日本以外の国に出かけた経験を持つ人は多いと思うが、外国で、まるで普通に時間 を聞いてきたり、道を訪ねられたりする経験をした人は多いと思う。ある時、いかにも馬鹿面してパリのフォーブルサントノレ通り(日本の女の人が有名店目当てに群れる場所)を歩いていると、車に乗った黒人が「兄ちゃん、今何時?」と聞いてきた。突然の事でびっくりした。いかにも観光客然とした日本人(東洋人で身なりが良いのは日本人と、カフェの主はいう)を捕まえて、時間聞いたって通じるかどうか分からんかもしれないと、思わないところがすごい。 が、逆はないだろう?我々は日本で道行く外人に(京都の場合)「松原通りどこですか?」とか、「南禅寺どこ」とかまず聞かないだろう。
あのコマーシャルをもっと有効に作るとするなら、日本語で喋っていて突然各国語に切り替える事だ。こうすると、とても効果的で、見た目とかなんとかいう問題は吹っ飛び、へーっと感嘆することを請け合う。
あんまり、衛星放送を見ない人は知らないだろうけれど、ここ二三年、日本人のアメリカ野球進出などで、なんだかようやく、国際的日本人が出てきたような錯覚があるが、大リーグでインタビューをこなす日本人は長谷川投手位しかいないだろう。 だが、もう、オートバイのレースではとーっくに国際人?日本人レーサー達が活躍している。各クラスでしゅっちゅ う上位を独占する。 原田・宇川・加藤選手他、ヨーロッパ戦などの優勝インタビューを堂々と英語でこなす。ひとしきり勝った状況、反省点を英語でぶった後,突如日本語に切り替えて喋りはじめる。これが、なんだか見ていてとても恰好いい。日本のオートバイとレーサーがあんまりすごいので、それとなく見ている内に虜になった。

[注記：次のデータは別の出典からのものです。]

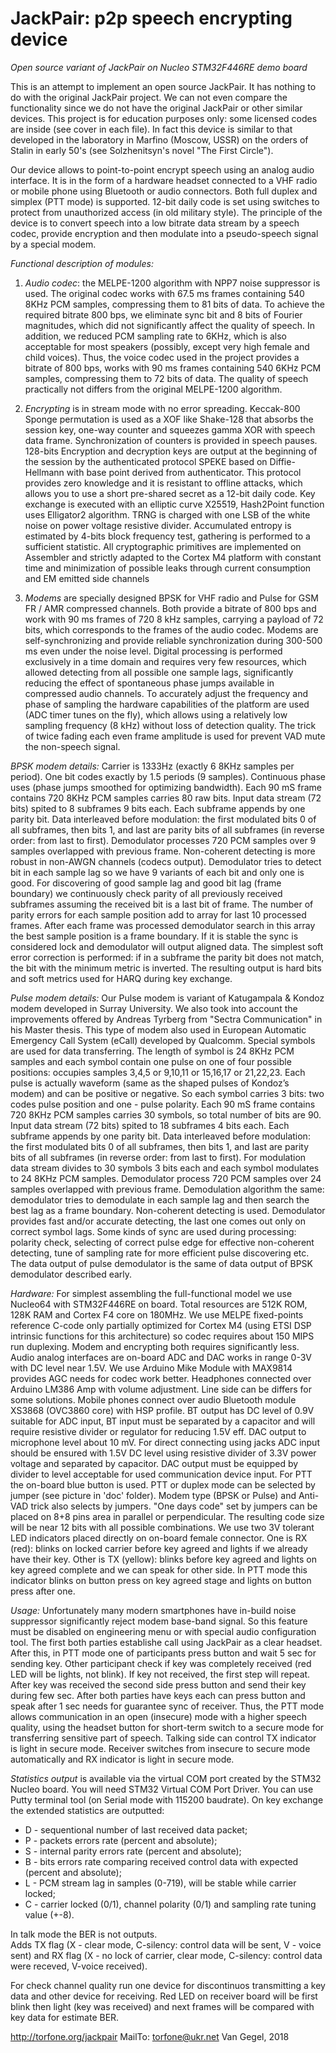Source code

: # JackPair: p2p speech encrypting device

*Open source variant of JackPair on Nucleo STM32F446RE demo board*

This is an attempt to implement an open source JackPair. It has nothing to do with the original JackPair project. We can not even compare the functionality since we do 
not have the original JackPair or other similar devices. This project is for education purposes only: some licensed codes are inside (see cover in each file).
In fact this device is similar to that developed in the laboratory in Marfino (Moscow, USSR) on the orders of Stalin in early 50's (see Solzhenitsyn's novel "The First 
Circle").

Our device allows to point-to-point encrypt speech using an analog audio interface. It is in the form of a hardware headset connected to a VHF radio or mobile phone using 
Bluetooth or audio connectors. Both full duplex and simplex (PTT mode) is supported. 12-bit daily code is set using switches to protect from unauthorized access (in old 
military style). The principle of the device is to convert speech into a low bitrate data stream by a speech codec, provide encryption and then modulate into a pseudo-speech
 signal by a special modem.

*Functional description of modules:*
1. *Audio codec*: the MELPE-1200 algorithm with NPP7 noise suppressor is used. The original codec works with 67.5 ms frames containing 540 8KHz PCM samples, compressing 
them  to 81 bits of data. To achieve the required bitrate 800 bps, we eliminate sync bit and 8 bits of Fourier magnitudes, which did not significantly affect the quality 
of speech. In addition, we reduced PCM sampling rate to 6KHz, which is also acceptable for most speakers (possibly, except very high female and child voices). Thus, the 
voice codec used in the project provides a bitrate of 800 bps, works with 90 ms frames containing 540 6KHz PCM samples, compressing them to 72 bits of data.  The quality 
of speech practically not differs from the original MELPE-1200 algorithm.
2. *Encrypting* is in stream mode with no error spreading.  Keccak-800 Sponge permutation is used as a XOF like Shake-128  that absorbs the session key, one-way counter 
and squeezes gamma XOR with speech data frame. Synchronization of counters is provided in speech pauses. 
128-bits Encryption and decryption keys are output at the beginning of the session by the authenticated protocol SPEKE based on Diffie-Hellmann with base point derived 
from authenticator. This protocol provides zero knowledge and it is resistant to offline attacks, which allows you to use a short pre-shared secret as a 12-bit daily code.
Key exchange is executed with an elliptic curve X25519, Hash2Point function uses Elligator2 algorithm.
TRNG is charged with one LSB of the white noise on power voltage resistive divider. Accumulated entropy is estimated by 4-bits block frequency test, gathering is performed
  to a sufficient statistic.
All cryptographic primitives are implemented on Assembler and strictly adapted to the Cortex M4 platform with constant time and minimization of possible leaks through 
current consumption and EM emitted side channels

3. *Modems* are specially designed BPSK for VHF radio and Pulse for GSM FR / AMR compressed channels. Both provide a bitrate of 800 bps and work with 90 ms frames of 
720 8 kHz samples, carrying a payload of 72 bits, which corresponds to the frames of the audio codec. Modems are self-synchronizing and provide reliable synchronization 
during 300-500 ms even under the noise level. Digital processing is performed exclusively in a time domain and requires very few resources, which allowed detecting from 
all possible one sample lags, significantly reducing the effect of spontaneous phase jumps available in compressed audio channels. To accurately adjust the frequency and 
phase of sampling the hardware capabilities of the platform are used (ADC timer tunes on the fly), which allows using a relatively low sampling frequency (8 kHz) without 
loss of detection quality. The trick of twice fading each even frame amplitude is used for prevent VAD mute the non-speech signal.

*BPSK modem details:*
Carrier is 1333Hz (exactly 6 8KHz samples per period). One bit codes exactly by 1.5 periods (9 samples). Continuous phase uses (phase jumps smoothed for optimizing 
bandwidth). Each 90 mS frame contains 720 8KHz PCM samples carries 80 raw bits. Input data stream (72 bits) spited to 8 subframes 9 bits each. Each subframe appends 
by one parity bit. Data interleaved before modulation: the first modulated bits 0 of all subframes, then bits 1, and last are parity bits of all subframes (in reverse 
order: from last to first).
Demodulator processes 720 PCM samples over 9 samples overlapped with previous frame. Non-coherent detecting is more robust in non-AWGN channels (codecs output). 
Demodulator tries to detect bit in each sample lag so we have 9 variants of each bit and only one is good. For discovering of good sample lag and good bit lag 
(frame boundary) we continuously check parity of all previously received subframes assuming the received bit is a last bit of frame. The number of parity errors 
for each sample position add to array for last 10 processed frames. After each frame was processed demodulator search in this array the best sample position is a 
frame boundary. If it is stable the sync is considered lock and demodulator will output aligned data.  The simplest soft error correction is performed: if in a 
subframe the parity bit does not match, the bit with the minimum metric is inverted. The resulting output is hard bits and soft metrics used for HARQ during key exchange.

*Pulse modem details:*
Our Pulse modem is variant of Katugampala & Kondoz modem developed in Surray University. We also took into account the improvements offered by Andreas Tyrberg from 
"Sectra Communication" in his Master thesis. This type of modem also used in European Automatic Emergency Call System (eCall) developed by Qualcomm.
Special symbols are used for data transferring.  The length of symbol  is  24 8KHz PCM samples and each symbol contain one pulse on one of four possible positions: 
occupies samples 3,4,5 or 9,10,11 or 15,16,17 or 21,22,23. Each pulse is actually waveform (same as the shaped pulses of Kondoz’s modem) and can be positive or negative. 
So each symbol carries 3 bits: two codes pulse position and one - pulse polarity. Each 90 mS frame contains 720 8KHz PCM samples carries 30 symbols, so total number 
of bits are 90. Input data stream (72 bits) spited to 18 subframes 4 bits each. Each subframe appends by one parity bit. Data interleaved before modulation: the first 
modulated bits 0 of all subframes, then bits 1, and last are parity bits of all subframes (in reverse order: from last to first). For modulation data stream divides to 
30 symbols 3 bits each and each symbol modulates to 24 8KHz PCM samples.
Demodulator process 720 PCM samples over 24 samples overlapped with previous frame. Demodulation algorithm the same: demodulator tries to demodulate in each sample lag 
and then search the best lag as a frame boundary. Non-coherent detecting is used. Demodulator provides fast and/or accurate detecting, the last one comes out only on 
correct symbol lags. Some kinds of sync are used during processing: polarity check, selecting of correct pulse edge for effective non-coherent detecting, tune of sampling
 rate for more efficient pulse discovering etc. The data output of pulse demodulator is the same of data output of BPSK demodulator described early.

*Hardware:*
For simplest assembling the full-functional model we use Nucleo64 with STM32F446RE on board. Total resources are 512K ROM, 128K RAM and Cortex F4 core on 180MHz.
We use MELPE fixed-points reference C-code only partially optimized for Cortex M4 (using ETSI DSP intrinsic functions for this architecture) so codec requires about 
150 MIPS run duplexing. Modem and encrypting both requires significantly less.
Audio analog interfaces are on-board ADC and DAC works in range 0-3V with DC level near 1.5V. We use Arduino Mike Module with MAX9814 provides AGC needs for codec work
better. Headphones connected over Arduino LM386 Amp with volume adjustment.
Line side can be differs for some solutions. Mobile phones connect over audio Bluetooth module XS3868 (OVC3860 core) with HSP profile. BT output has DC level of 0.9V 
suitable for ADC input, BT input must be separated by a capacitor and will require resistive divider or regulator for reducing  1.5V eff. DAC output to microphone level about 10 mV.
For direct connecting using jacks ADC input should be ensured with 1.5V DC level using resistive divider of 3.3V power voltage and separated by capacitor. DAC output must be equipped by divider to level acceptable for used communication device input.
For PTT the on-board blue button is used. PTT or duplex mode can be selected by jumper (see picture in 'doc' folder). Modem type (BPSK or Pulse) and Anti-VAD trick also selects by jumpers.
"One days code" set by jumpers can be placed on 8+8 pins area in parallel or perpendicular. The resulting code size will be near 12 bits with all possible combinations.
We use two 3V tolerant LED indicators placed directly on on-board female connector. One is RX (red): blinks on locked carrier before key agreed and lights if we already have their key. Other is TX (yellow): blinks before key agreed and lights on key agreed complete and we can speak for other side.  In PTT mode this indicator blinks on button press on key agreed stage and lights on button press after one.

*Usage:*
Unfortunately many modern smartphones have in-build noise suppressor significantly reject modem base-band signal. So this feature must be disabled on engineering menu or with special audio configuration tool.
The first both parties establishe call using JackPair as a clear headset.  After this, in PTT mode one of participants press button and wait 5 sec for sending key. Other participant check if key was completely received (red LED will be lights, not blink). If key not received, the first step will repeat.  After key was received the second side press button and send their key during few sec. After both parties have keys each can press button and speak after 1 sec needs for guarantee sync of receiver. 
Thus, the PTT mode allows communication in an open (insecure) mode with a higher speech quality, using the headset button for short-term switch to a secure mode for transferring sensitive part of speech. Talking side can control TX indicator is light in secure mode.  Receiver switches from insecure to secure mode automatically and RX indicator is light in secure mode.

*Statistics output* is available via the virtual COM port created by the STM32 Nucleo board. You will need STM32 Virtual COM Port Driver.
You can use Putty terminal tool (on Serial mode with 115200 baudrate).
On key exchange the extended statistics are outputted:
* D - sequentional number of last received data packet;
* P - packets errors rate (percent and absolute);
* S - internal parity errors rate (percent and absolute);
* B - bits errors rate comparing received control data with expected (percent and absolute);
* L - PCM stream lag in samples (0-719), will be stable while carrier locked;
* C - carrier locked (0/1), channel polarity (0/1) and sampling rate tuning value (+-8).

In talk mode the BER is not outputs.  
Adds TX flag (X - clear mode, C-silency: control data will be sent, V - voice sent) 
and RX flag (X - no lock of carrier, clear mode, C-silency: control data were receved, V-voice received). 

For check channel quality run one device for discontinuos transmitting a key data  and other device for receiving. Red LED on receiver board will be first blink then light (key was received) and next frames will be compared with key data for estimate BER. 

http://torfone.org/jackpair
MailTo: torfone@ukr.net
Van Gegel, 2018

F-1は人材は多くないのに、スポーツニュースで特集される。 、オートバイレーサーは名前を宙であげても、6人はすらすらと出てくる位、上位に幾度も上り個性的で実力のある人達がいる。なのに、なぜか分からないが民放で取りあげられる事が少ない。最近中野真矢選手がようやく、トヨタだったかの車のコマーシャルで見られるようになったが、多くの人は知らないだろうと思う。この人も、日本語・英語をみごとに使い分ける。
が、なぜか 最近英語インタビューはカットされている。どういう意図なんだろうか?駅前駅前言わなくても、ああいう素のドラマを見ていると、子供たちは確実に外国語にも興味をおぼえる。 そしてそれにも増して、日本のオートバイの存在が圧倒的なのだ。レースを見る限り、ホンダ・ヤマハ・ カワサキ・スズキ、上位に入ってくる外国のメーカと言えば、アプリリアしか記憶にない。それくらい圧倒的なのだ。日本人選手が入賞していなくても、一位から殆ど入賞者の乗っているオートバイは日本製なのだ。

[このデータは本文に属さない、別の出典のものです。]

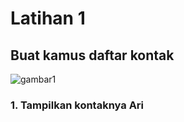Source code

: # Latihan 1

## Buat kamus daftar kontak
![gambar1](https://user-images.githubusercontent.com/115552876/204163889-c62c50d6-f9c8-4299-911f-a12ff71ef028.png)

### 1. Tampilkan kontaknya Ari

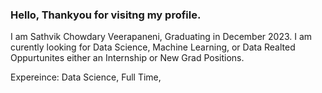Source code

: ### Hello, Thankyou for visitng my profile.

I am Sathvik Chowdary Veerapaneni, Graduating in December 2023.
I am curently looking for Data Science, Machine Learning, or Data Realted Oppurtunites either an Internship or New Grad Positions.

Expereince:
Data Science, Full Time, 






<!--
**Sathvik-Chowdary-Veerapaneni/Sathvik-Chowdary-Veerapaneni** is a ✨ _special_ ✨ repository because its `README.md` (this file) appears on your GitHub profile.

Here are some ideas to get you started:

- 🔭 I’m currently working on ...
- 🌱 I’m currently learning ...
- 👯 I’m looking to collaborate on ...
- 🤔 I’m looking for help with ...
- 💬 Ask me about ...
- 📫 How to reach me: ...
- 😄 Pronouns: ...
- ⚡ Fun fact: ...
-->
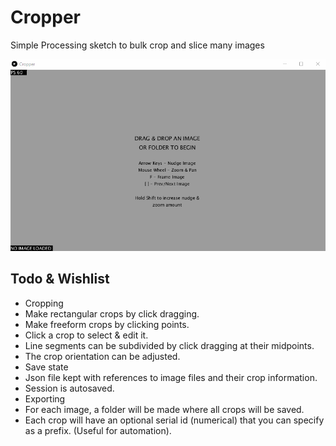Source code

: # Cropper
Simple Processing sketch to bulk crop and slice many images

![alt text](Readme/Cropper.gif "Basic File Input & Navigation")

## Todo & Wishlist
- Cropping
 - Make rectangular crops by click dragging.
 - Make freeform crops by clicking points.
 - Click a crop to select & edit it.
 - Line segments can be subdivided by click dragging at their midpoints.
 - The crop orientation can be adjusted.
- Save state
 - Json file kept with references to image files and their crop information.
 - Session is autosaved.
- Exporting
 - For each image, a folder will be made where all crops will be saved. 
 - Each crop will have an optional serial id (numerical) that you can specify as a prefix. (Useful for automation). 


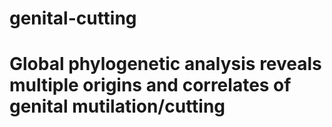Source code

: # genital-cutting
# Global phylogenetic analysis reveals multiple origins and correlates of genital mutilation/cutting 
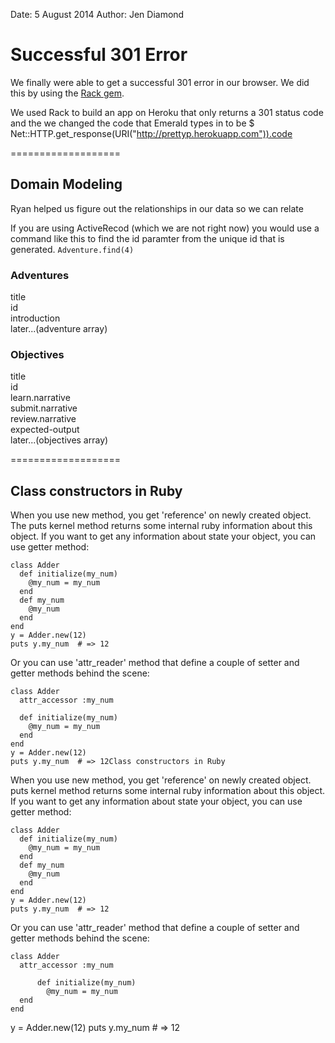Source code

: Date: 5 August 2014
Author: Jen Diamond

# Successful 301 Error

We finally were able to get a successful 301 error in our browser.
We did this by using the [Rack gem](http://rack.github.io/).

We used Rack to build an app on Heroku that only returns a 301 status code 
and the we changed the code that Emerald types in to be
$ Net::HTTP.get_response(URI("http://prettyp.herokuapp.com")).code

===================

## Domain Modeling

Ryan helped us figure out the relationships in our data so we can relate

If you are using ActiveRecod (which we are not right now) you would use a command 
like this to find the id paramter from the unique id that is generated.
`Adventure.find(4)`

### Adventures

title  
id  
introduction  
later...(adventure array)

### Objectives

title  
id  
learn.narrative  
submit.narrative  
review.narrative  
expected-output  
later...(objectives array)

===================

## Class constructors in Ruby

When you use new method, you get 'reference' on newly created object. 
The puts kernel method returns some internal ruby information about this 
object. If you want to get any information about state your object, 
you can use getter method:

    class Adder
      def initialize(my_num)
        @my_num = my_num
      end
      def my_num
        @my_num
      end
    end
    y = Adder.new(12)
    puts y.my_num  # => 12

Or you can use 'attr_reader' method that define a couple of setter and
 getter methods behind the scene:

    class Adder
      attr_accessor :my_num

      def initialize(my_num)
        @my_num = my_num
      end
    end
    y = Adder.new(12)
    puts y.my_num  # => 12Class constructors in Ruby

When you use new method, you get 'reference' on newly created object. puts kernel method returns some internal ruby information about this object. If you want to get any information about state your object, you can use getter method:

    class Adder
      def initialize(my_num)
        @my_num = my_num
      end
      def my_num
        @my_num
      end
    end
    y = Adder.new(12)
    puts y.my_num  # => 12
Or you can use 'attr_reader' method that define a couple of setter and getter methods behind the scene:

    class Adder
      attr_accessor :my_num

          def initialize(my_num)
            @my_num = my_num
      end      
    end
y = Adder.new(12)
        puts y.my_num  # => 12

もう二十年位前になるが、フランス行きの飛行機は主に、アンカレジ経由だった。アンカレジの待合いで時間待ちをしていると、初老の日本人のおばちゃん掃除婦達(最近看護婦は差別語でいけないから「婦」を「師」に変えて看護師というのだそうだ。この場合もそうしたら、掃除師というのか?ペテン師・山師・詐欺師これと同じあやしい仲間に入れるわけだ?)が、モップ片手に喋っていた。こちらに移民に来た人達なのかなと思いつつ、 ぼんやり聞き流していた。

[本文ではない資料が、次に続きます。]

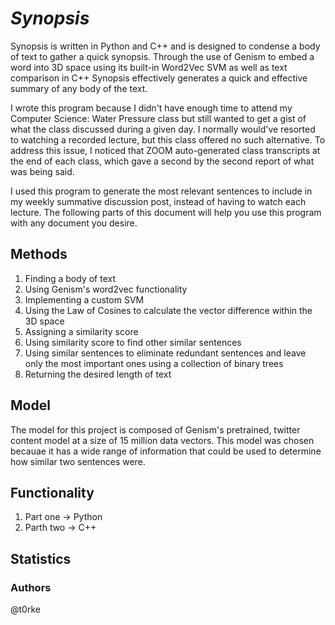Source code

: # *Synopsis*
Synopsis is written in Python and C++ and is designed to condense a body of text to gather a quick synopsis.
Through the use of Genism to embed a word into 3D space using its built-in Word2Vec SVM as well as text comparison in C++ Synopsis effectively generates a quick and effective summary of any body of the text.

I wrote this program because I didn't have enough time to attend my Computer Science: Water Pressure class but still wanted to get a gist of what the class discussed during a given day. I normally would've resorted to watching a recorded lecture, but this class offered no such alternative. To address this issue, I noticed that ZOOM auto-generated class transcripts at the end of each class, which gave a second by the second report of what was being said.

I used this program to generate the most relevant sentences to include in my weekly summative discussion post, instead of having to watch each lecture.
The following parts of this document will help you use this program with any document you desire.

## Methods
1. Finding a body of text
2. Using Genism's word2vec functionality
3. Implementing a custom SVM
4. Using the Law of Cosines to calculate the vector difference within the 3D space
5. Assigning a similarity score
6. Using similarity score to find other similar sentences
7. Using similar sentences to eliminate redundant sentences and leave only the most important ones using a collection of binary trees
8. Returning the desired length of text

## Model
The model for this project is composed of Genism's pretrained, twitter content model at a size of 15 million data vectors. This model was chosen becauae it has a wide range of information that could be used to determine how similar two sentences were.

## Functionality
1. Part one -> Python
2. Parth two -> C++

## Statistics


### Authors
@t0rke
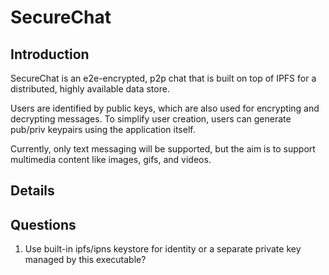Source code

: # SecureChat

## Introduction

SecureChat is an e2e-encrypted, p2p chat that is built on top of IPFS for a distributed, highly available data store.

Users are identified by public keys, which are also used for encrypting and decrypting messages.  To simplify user creation, users can generate pub/priv keypairs using the application itself.

Currently, only text messaging will be supported, but the aim is to support multimedia content like images, gifs, and videos.

## Details

## Questions

1. Use built-in ipfs/ipns keystore for identity or a separate private key managed by this executable?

おばちゃんA:「うちの孫がね、息子に、「「だって… なんじゃらもん じゃらはなもげら??」」と、こうなのよ!」
おばちゃんB:「あら!うちだってそういうこと、「「…まつばでちょん ばれびーぱっぱよ!」」だっていってるわよぅ!」
一瞬、我が耳を疑った。解読不可能な言葉。あらためて 喋っているおばちゃん達をみた。そして耳をそばだてて会話をよく聞いた。会話中に日本語と英語を、見事なくらい切り替えるのである。空港だから日本人も多い、聞かれて不味いことは英語でということらしかった。 人は環境のなかで、せまられれば、話せるようになる。駅前に行っても、使うこと少なければすぐ忘れてしまうだろう。それだったらきちんとした日本語を習おう。最近、日本人の日本語が乱れているという事を日本にいる外国人から聞く。